Есть место в одной рукописи Евангелия, не вошедшего в состав канонических книг, где говорится, что спросили Христа: когда придет Царство Божие? И Он ответил: Царство Божие уже пришло тогда, когда двое перестали быть двумя и стали едины. И в Ветхом, и в Новом Завете говорится, что в браке два человека делаются одной плотью, то есть одним живым существом, одной личностью в двух лицах, и, разумеется, в этом не может быть греха по существу. Грех, конечно, может вкрасться. Вкрадывается он постоянно, грех постоянно как бы ждет случая появиться: властвованием одного над другим, физическим голодом, который заменяет собой любовь и ласку, эгоизмом, бесчувствием. Конечно, нет никакого брака в христианском или в ветхозаветном смысле, если соединение двух, мужчины и женщины, начинается с плоти, а не с душевной любви или взаимного единства. Но не в браке грех, не в соединении двух грех, а в том именно, что в таких случаях нет соединения, в том, что когда нет любви, делающей из двух одно, единое существо, тогда это просто общение двух отдельных, друг друга исключающих, друг друга не признающих до конца особей. Это — грех, это прелюбодеяние, это нечистота.

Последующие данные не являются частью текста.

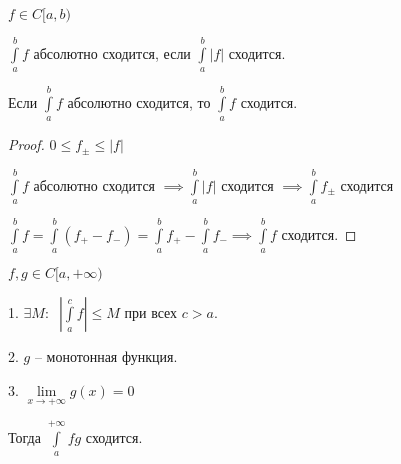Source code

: 
\begin{definition} \thmslashn
	
	$f \in C[a,b)$
	
	$\int\limits_a^b f$ абсолютно сходится, если $\int\limits_a^b |f|$ сходится.
	
\end{definition}

\begin{theorem} \thmslashn
	
	Если $\int\limits_a^b f$ абсолютно сходится, то $\int\limits_a^b f$ сходится.
	
\end{theorem} 

\begin{proof} \thmslashn
    
    $ 0 \le f_{\pm} \le |f|$
    
    $\int\limits_a^b f$ абсолютно сходится $\implies \int\limits_a^b |f|$ сходится $\implies \int\limits_a^b f_{\pm}$ сходится
    
    $\int\limits_a^b f = \int\limits_a^b (f_{+} - f_{-}) = \int\limits_a^b f_{+} - \int\limits_a^b f_{-} \implies \int\limits_a^b f$ сходится.
    
\end{proof}

\begin{theorem} \thmslashn
	
	$f, g \in C[a,+\infty)$
	
	1. $\exists M : \;\; |\int\limits_a^c f| \le M$ при всех $c > a$.
	
	2. $g$ -- монотонная функция.
	
	3. $\lim\limits_{x \to +\infty} g(x) = 0$
	
	Тогда $\int\limits_a^{+\infty} fg$ сходится.
\end{theorem}

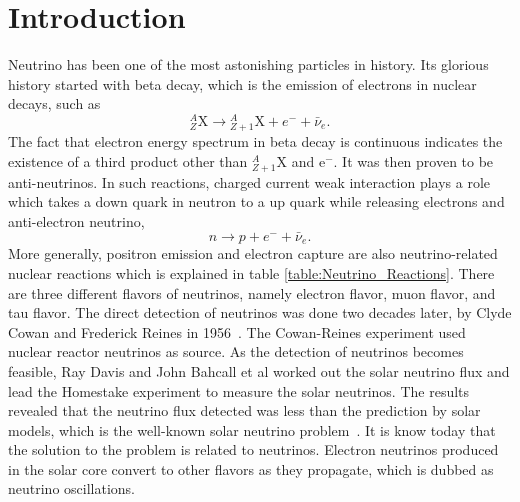 \chapter{Introduction}
\label{introduction}

Neutrino has been one of the most astonishing particles in history. Its glorious history started with beta decay, which is the emission of electrons in nuclear decays, such as
\begin{equation*}
{}^A_Z \mathrm X \to {}_{Z+1}^A\mathrm X + e^- +\bar \nu_e .
\end{equation*}
The fact that electron energy spectrum in beta decay is continuous indicates the existence of a third product other than ${}^{A}_{Z+1}\mathrm X$ and $\mathrm e^-$. It was then proven to be anti-neutrinos. In such reactions, charged current weak interaction plays a role which takes a down quark in neutron to a up quark while releasing electrons and anti-electron neutrino,
\begin{equation}
n\to p + e^- + \bar \nu_e .
\end{equation}
More generally, positron emission and electron capture are also neutrino-related nuclear reactions which is explained in table \ref{table:Neutrino_Reactions}. There are three different flavors of neutrinos, namely electron flavor, muon flavor, and tau flavor. The direct detection of neutrinos was done two decades later, by Clyde Cowan and Frederick Reines in 1956~\cite{Cowan1956}. The Cowan-Reines experiment used nuclear reactor neutrinos as source. As the detection of neutrinos becomes feasible, Ray Davis and John Bahcall et al worked out the solar neutrino flux and lead the Homestake experiment to measure the solar neutrinos. The results revealed that the neutrino flux detected was less than the prediction by solar models, which is the well-known solar neutrino problem~\cite{Bahcall1973}. It is know today that the solution to the problem is related to neutrinos. Electron neutrinos produced in the solar core convert to other flavors as they propagate, which is dubbed as neutrino oscillations.


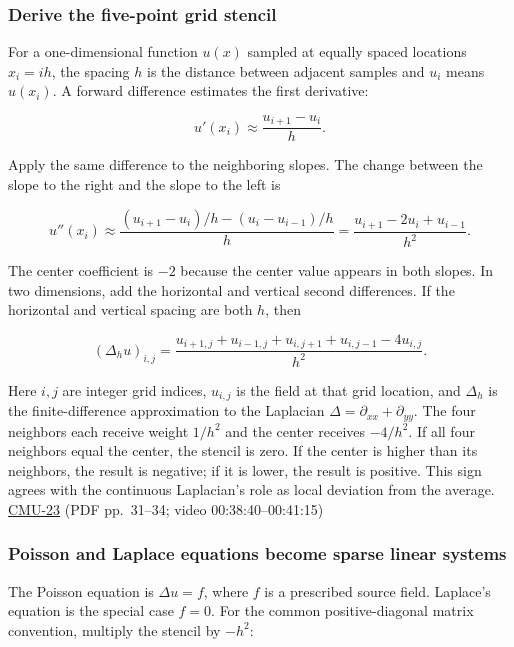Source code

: \subsubsection{Derive the five-point grid stencil}\label{04-visual-computing-ii-ch030-derive-the-five-point-grid-stencil}

For a one-dimensional function \(u(x)\) sampled at equally spaced locations \(x_i=ih\), the spacing \(h\) is the distance between adjacent samples and \(u_i\) means \(u(x_i)\). A forward difference estimates the first derivative:

\[
u'(x_i)\approx\frac{u_{i+1}-u_i}{h}.
\]

Apply the same difference to the neighboring slopes. The change between the slope to the right and the slope to the left is

\[
u''(x_i)\approx\frac{(u_{i+1}-u_i)/h-(u_i-u_{i-1})/h}{h}
=\frac{u_{i+1}-2u_i+u_{i-1}}{h^2}.
\]

The center coefficient is \(-2\) because the center value appears in both slopes. In two dimensions, add the horizontal and vertical second differences. If the horizontal and vertical spacing are both \(h\), then

\[
(\Delta_h u)_{i,j}=\frac{u_{i+1,j}+u_{i-1,j}+u_{i,j+1}+u_{i,j-1}-4u_{i,j}}{h^2}.
\]

Here \(i,j\) are integer grid indices, \(u_{i,j}\) is the field at that grid location, and \(\Delta_h\) is the finite-difference approximation to the Laplacian \(\Delta=\partial_{xx}+\partial_{yy}\). The four neighbors each receive weight \(1/h^2\) and the center receives \(-4/h^2\). If all four neighbors equal the center, the stencil is zero. If the center is higher than its neighbors, the result is negative; if it is lower, the result is positive. This sign agrees with the continuous Laplacian's role as local deviation from the average. \hyperref[04-visual-computing-ii-ch036-cmu-23---physically-based-animation-and-pdes]{CMU-23} (PDF pp.~31--34; video 00:38:40--00:41:15)

\subsubsection{Poisson and Laplace equations become sparse linear systems}\label{04-visual-computing-ii-ch030-poisson-and-laplace-equations-become-sparse-linear-systems}

The Poisson equation is \(\Delta u=f\), where \(f\) is a prescribed source field. Laplace's equation is the special case \(f=0\). For the common positive-diagonal matrix convention, multiply the stencil by \(-h^2\):

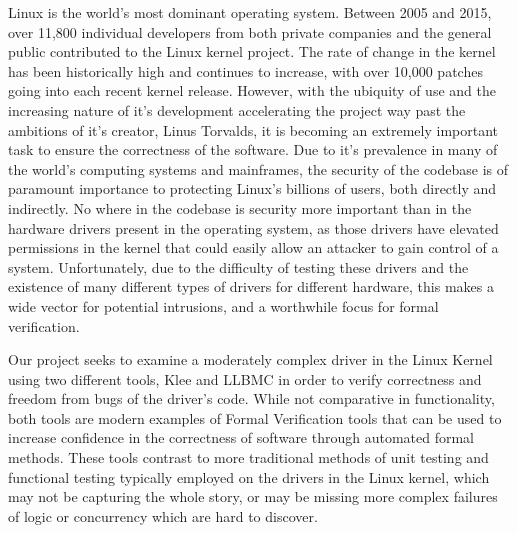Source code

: Linux is the world’s most dominant operating system.
Between 2005 and 2015, over 11,800 individual developers from both private companies
and the general public contributed to the Linux kernel project.
The rate of change in the kernel has been historically high and continues to increase,
with over 10,000 patches going into each recent kernel release. \cite{linux}
However, with the ubiquity of use and the increasing nature of it's development
accelerating the project way past the ambitions of it's creator, Linus Torvalds,
it is becoming an extremely important task to ensure the correctness of the software.
Due to it's prevalence in many of the world's computing systems and mainframes,
the security of the codebase is of paramount importance to protecting Linux's billions 
of users, both directly and indirectly.
No where in the codebase is security more important than in the hardware drivers present in
the operating system, as those drivers have elevated permissions in the kernel
that could easily allow an attacker to gain control of a system.
Unfortunately, due to the difficulty of testing these drivers and the existence of
many different types of drivers for different hardware, this makes a wide vector
for potential intrusions, and a worthwhile focus for formal verification.
\par
Our project seeks to examine a moderately complex driver in the Linux Kernel 
using two different tools, Klee \cite{klee} and LLBMC \cite{llbmc} in order to verify
correctness and freedom from bugs of the driver's code.
While not comparative in functionality, both tools are modern examples of Formal 
Verification tools that can be used to increase confidence in the correctness of software
through automated formal methods.
These tools contrast to more traditional methods of unit testing and functional testing
typically employed on the drivers in the Linux kernel, which may not be capturing the whole
story, or may be missing more complex failures of logic or concurrency which are hard to discover.

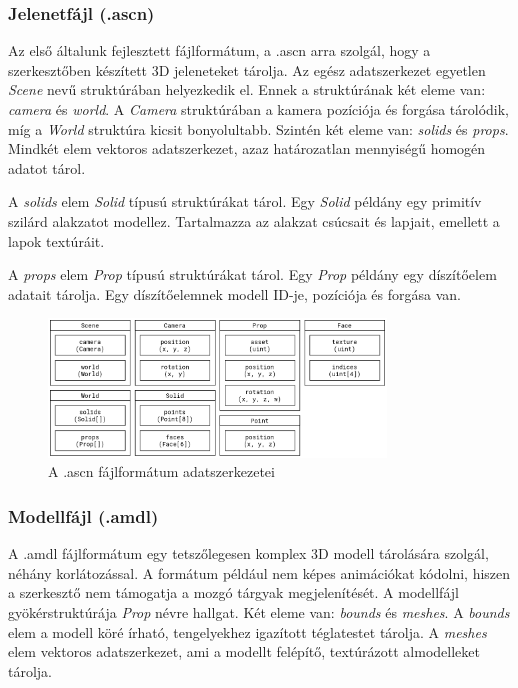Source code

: \pagebreak

\subsubsection{Jelenetfájl (.ascn)}

Az első általunk fejlesztett fájlformátum, a .ascn arra szolgál, hogy a szerkesztőben készített
3D jeleneteket tárolja. Az egész adatszerkezet egyetlen \emph{Scene} nevű struktúrában helyezkedik
el. Ennek a struktúrának két eleme van: \emph{camera} és \emph{world}. A \emph{Camera} struktúrában
a kamera pozíciója és forgása tárolódik, míg a \emph{World} struktúra kicsit bonyolultabb. Szintén
két eleme van: \emph{solids} és \emph{props}. Mindkét elem vektoros adatszerkezet, azaz
határozatlan mennyiségű homogén adatot tárol.

A \emph{solids} elem \emph{Solid} típusú struktúrákat tárol. Egy \emph{Solid} példány egy primitív
szilárd alakzatot modellez. Tartalmazza az alakzat csúcsait és lapjait, emellett a lapok textúráit.

A \emph{props} elem \emph{Prop} típusú struktúrákat tárol. Egy \emph{Prop} példány egy díszítőelem
adatait tárolja. Egy díszítőelemnek modell ID-je, pozíciója és forgása van.

\begin{figure}[h]
      \centering
      \includegraphics[width=0.8\textwidth]{parts/developer-documentation/editor/images/ascn.png}
      \caption{A .ascn fájlformátum adatszerkezetei}
\end{figure}

\pagebreak

\subsubsection{Modellfájl (.amdl)}

A .amdl fájlformátum egy tetszőlegesen komplex 3D modell tárolására szolgál, néhány korlátozással.
A formátum például nem képes animációkat kódolni, hiszen a szerkesztő nem támogatja a mozgó tárgyak
megjelenítését. A modellfájl gyökérstruktúrája \emph{Prop} névre hallgat. Két eleme van:
\emph{bounds} és \emph{meshes}. A \emph{bounds} elem a modell köré írható,
tengelyekhez igazított téglatestet tárolja. A \emph{meshes} elem vektoros adatszerkezet, ami a
modellt felépítő, textúrázott almodelleket tárolja.

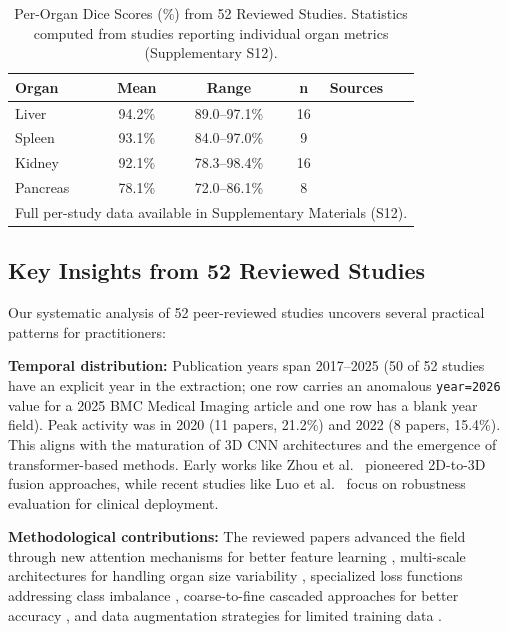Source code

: \documentclass[conference]{IEEEtran}
\begin{document}
\begin{table}[!htb]
\centering
\small
\caption{Per-Organ Dice Scores (\%) from 52 Reviewed Studies. Statistics computed from studies reporting individual organ metrics (Supplementary S12).}
\label{tab:synthesized_dice}
\begin{tabular}{@{}lcccl@{}}
\toprule
\textbf{Organ} & \textbf{Mean} & \textbf{Range} & \textbf{n} & \textbf{Sources} \\
\midrule
Liver & 94.2\% & 89.0--97.1\% & 16 & \cite{kakeya2018ujapa, amjad2022general, gibson2018densevnet} \\
Spleen & 93.1\% & 84.0--97.0\% & 9 & \cite{amjad2022general, gibson2018densevnet} \\
Kidney & 92.1\% & 78.3--98.4\% & 16 & \cite{kakeya2018ujapa, isensee2021nnunet} \\
Pancreas & 78.1\% & 72.0--86.1\% & 8 & \cite{kakeya2018ujapa, oktay2018attention} \\
\bottomrule
\multicolumn{5}{l}{\footnotesize Full per-study data available in Supplementary Materials (S12).}
\end{tabular}
\end{table}

\subsection{Key Insights from 52 Reviewed Studies}

Our systematic analysis of 52 peer-reviewed studies uncovers several practical patterns for practitioners:

\textbf{Temporal distribution:} Publication years span 2017--2025 (50 of 52 studies have an explicit year in the extraction; one row carries an anomalous \texttt{year=2026} value for a 2025 BMC Medical Imaging article and one row has a blank year field). Peak activity was in 2020 (11 papers, 21.2\%) and 2022 (8 papers, 15.4\%). This aligns with the maturation of 3D CNN architectures and the emergence of transformer-based methods. Early works like Zhou et al.\ \cite{zhou2017deep} pioneered 2D-to-3D fusion approaches, while recent studies like Luo et al.\ \cite{luo2024raos} focus on robustness evaluation for clinical deployment.

\textbf{Methodological contributions:} The reviewed papers advanced the field through new attention mechanisms for better feature learning \cite{liu2020attention, zhu2019anatomynet}, multi-scale architectures for handling organ size variability \cite{zhao2020mss, roth2018cascaded}, specialized loss functions addressing class imbalance \cite{shen2018dice, rister2018iou}, coarse-to-fine cascaded approaches for better accuracy \cite{roth2017hierarchical, lin2021kidney}, and data augmentation strategies for limited training data \cite{pan2023adversarial}.
\end{document}
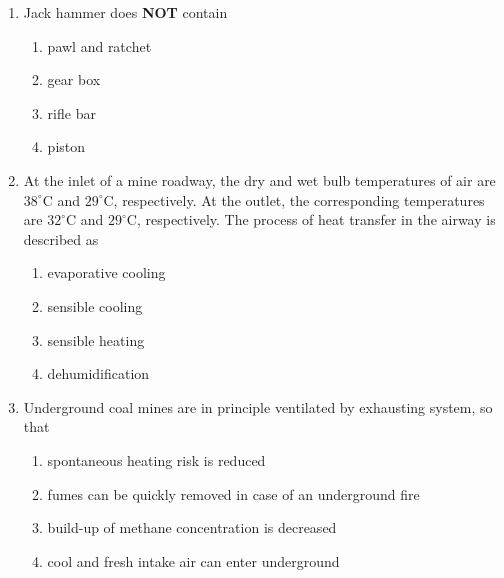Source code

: \documentclass[journal]{IEEEtran}
\begin{document}
\begin{enumerate}
\item Jack hammer does \textbf{NOT} contain
  \begin{enumerate}
\item pawl and ratchet
      \item gear box
      \item rifle bar
      \item piston
  \end{enumerate}
  \hfill{}
\item At the inlet of a mine roadway, the dry and wet bulb temperatures of air are $38^{\circ}\mathrm{C}$ and $29^{\circ}\mathrm{C}$, respectively. At the outlet, the corresponding temperatures are $32^{\circ}\mathrm{C}$ and $29^{\circ}\mathrm{C}$, respectively. The process of heat transfer in the airway is described as
  \begin{enumerate}
\item evaporative cooling
      \item sensible cooling
      \item sensible heating
      \item dehumidification
  \end{enumerate}
  \hfill{}
\item Underground coal mines are in principle ventilated by exhausting system, so that
  \begin{enumerate}
\item spontaneous heating risk is reduced
      \item fumes can be quickly removed in case of an underground fire
      \item build-up of methane concentration is decreased
      \item cool and fresh intake air can enter underground
  \end{enumerate}
  \hfill{}


\end{enumerate}
\end{document}
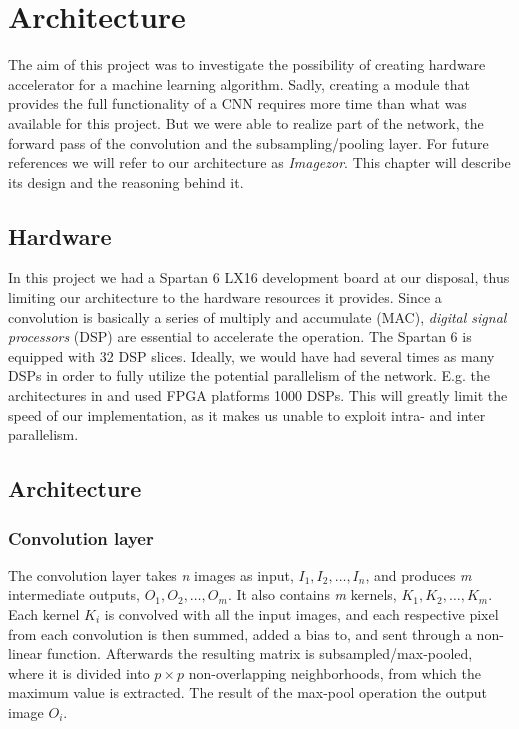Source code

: \chapter{Architecture} \label{method_results}

The aim of this project was to investigate the possibility of creating hardware accelerator for a machine learning algorithm. Sadly, creating a module that provides the full functionality of a CNN requires more time than what was available for this project. But we were able to realize part of the network, the forward pass of the convolution and the subsampling/pooling layer. For future references we will refer to our architecture as \textit{Imagezor}. This chapter will describe its design and the reasoning behind it. 


\section{Hardware}

In this project we had a Spartan 6 LX16 development board at our disposal, thus limiting our architecture to the hardware resources it provides. Since a convolution is basically a series of multiply and accumulate (MAC), \textit{digital signal processors} (DSP) are essential to accelerate the operation. The Spartan 6 is equipped with 32 DSP slices. Ideally, we would have had several times as many DSPs in order to fully utilize the potential parallelism of the network. E.g. the architectures in \cite{Farabet2009} \cite{Farabet2010} \cite{Chakradhar2010} and \cite{Paper} used FPGA platforms 1000 DSPs. This will greatly limit the speed of our implementation, as it makes us unable to exploit intra- and inter parallelism. 

\section{Architecture}


\subsection {Convolution layer}

The convolution layer takes \textit{n} images as input, $ I_1, I_2, \dots, I_n $, and produces \textit{m} intermediate outputs, $O_1, O_2, \dots, O_m $. It also contains \textit{m} kernels, $ K_1, K_2, \dots, K_m $. Each kernel $ K_i $ is convolved with all the input images, and each respective pixel from each convolution is then summed, added a bias to, and sent through a non-linear function. Afterwards the resulting matrix is subsampled/max-pooled, where it is divided into $ p \times p $ non-overlapping neighborhoods, from which the maximum value is extracted. The result of the max-pool operation the output image $ O_i $. 
 


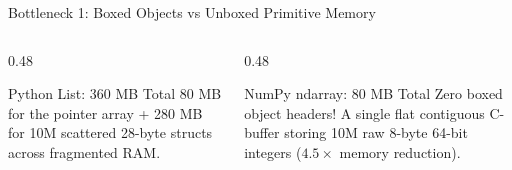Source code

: \begin{frame}{Bottleneck 1: Boxed Objects vs Unboxed Primitive Memory}
  \begin{center}
    \DrawMemoryLayoutComparison
  \end{center}
  \vfill
  \begin{columns}[T,onlytextwidth]
    \begin{column}{0.48\textwidth}
      \begin{ConceptBox}{Python List: 360 MB Total}
        \scriptsize 80 MB for the pointer array + 280 MB for 10M scattered 28-byte  structs across fragmented RAM.
      \end{ConceptBox}
    \end{column}
    \begin{column}{0.48\textwidth}
      \begin{ConceptBox}{NumPy ndarray: 80 MB Total}
        \scriptsize Zero boxed object headers! A single flat contiguous C-buffer storing 10M raw 8-byte 64-bit integers ($4.5\times$ memory reduction).
      \end{ConceptBox}
    \end{column}
  \end{columns}
\end{frame}

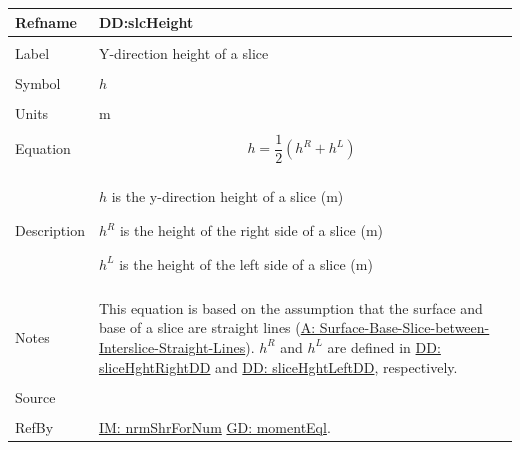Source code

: \documentclass[12pt]{article}
\begin{document}
\noindent \begin{minipage}{\textwidth}
\begin{tabular}{p{} p{}}
\toprule \textbf{Refname} & \textbf{DD:slcHeight}
\label{DD:slcHeight}
\\ \midrule \\
Label & Y-direction height of a slice
        \\ \midrule \\
        Symbol & $h$
                 \\ \midrule \\
                 Units & m
                         \\ \midrule \\
                         Equation & \begin{displaymath}
                                    h=\frac{1}{2} \left({h^{R}}+{h^{L}}\right)
                                    \end{displaymath}
                                    \\ \midrule \\
                                    Description & \begin{symbDescription}
                                                  \item{$h$ is the y-direction height of a slice (m)}
                                                  \item{${h^{R}}$ is the height of the right side of a slice (m)}
                                                  \item{${h^{L}}$ is the height of the left side of a slice (m)}
                                                  \end{symbDescription}
                                                  \\ \midrule \\
                                                  Notes & This equation is based on the assumption that the surface and base of a slice are straight lines (\hyperref[assumpSBSBISL]{A: Surface-Base-Slice-between-Interslice-Straight-Lines}).
                                                          ${h^{R}}$ and ${h^{L}}$ are defined in \hyperref[DD:sliceHghtRightDD]{DD: sliceHghtRightDD} and \hyperref[DD:sliceHghtLeftDD]{DD: sliceHghtLeftDD}, respectively.
                                                          \\ \midrule \\
                                                          Source & \cite{fredlund1977}
                                                                   \\ \midrule \\
                                                                   RefBy & \hyperref[IM:nrmShrForNum]{IM: nrmShrForNum} \hyperref[GD:momentEql]{GD: momentEql}.
\\ \bottomrule \end{tabular}
\end{minipage}
\par~
\end{document}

Что же касается греха Адама и Евы или просто — греха человека, всечеловека, то мне кажется, что из Библии абсолютно ясно, что он совершается в момент, когда человек решает самостоятельно познать все тварное, всю тварность, все существующее не изнутри Бога, Который все знает до самых глубин, а изысканием своего собственного ума и опыта. В этот момент человек как бы спиной поворачивается к Богу ради того, чтобы лицом обернуться к окружающему миру. Как сказал один протестантский пастор во Франции еще до войны, у человека, который отвернулся от Бога и стоит к Нему спиной, Бога нет, а единственный источник жизни — Бог, такому человеку остается только умереть. Вот в этом и грех, и последствие греха, — не как наказание, а как неизбежное последствие: нельзя оторваться от Жизни и остаться живым.

По библейскому рассказу, Каин — первый сын Адама и Евы, Авель — его брат. Рассказ о них как будто очень простой, а вместе с тем в значительной мере непонятный. Говорится нам о том, что Каин был земледельцем, Авель — пастухом. Авель принес Богу жертву, которую Бог принял, Каин принес жертву, которая была отвергнута Богом. И разгневавшись, охваченный завистью, Каин убил своего брата (Быт 4:3—8). Казалось бы, совершенно непонятный рассказ. Почему земледельчество Богу не угодно было, почему пастушество было Богу более по нраву?

Если задуматься, то, наверное, можно найти ответ, который для всех нас в той или другой мере пригоден. В чем заключалось пастушество, занятие Авеля? В том, что он был свободен от привязанности. Он не был прикован к земле, он был странником — в хорошем смысле этого слова, то есть он не прирос к земле. Он не был бродягой, потому что у него была настоящая забота о семье, о скоте, привязанность к родителям, привязанность к брату, но он был свободен. Если думать о Каине, то можно себе представить: земля была его уделом, он за нее держался, но и она его держала. Все его заботы, его труд над землей, его семейные отношения его приковывали, он был пленником, и когда он обратился к Богу, то он обратился как пленник земли, а вовсе не как свободный сын, сотворенный Богом для связи с Ним, для дружбы, для любви.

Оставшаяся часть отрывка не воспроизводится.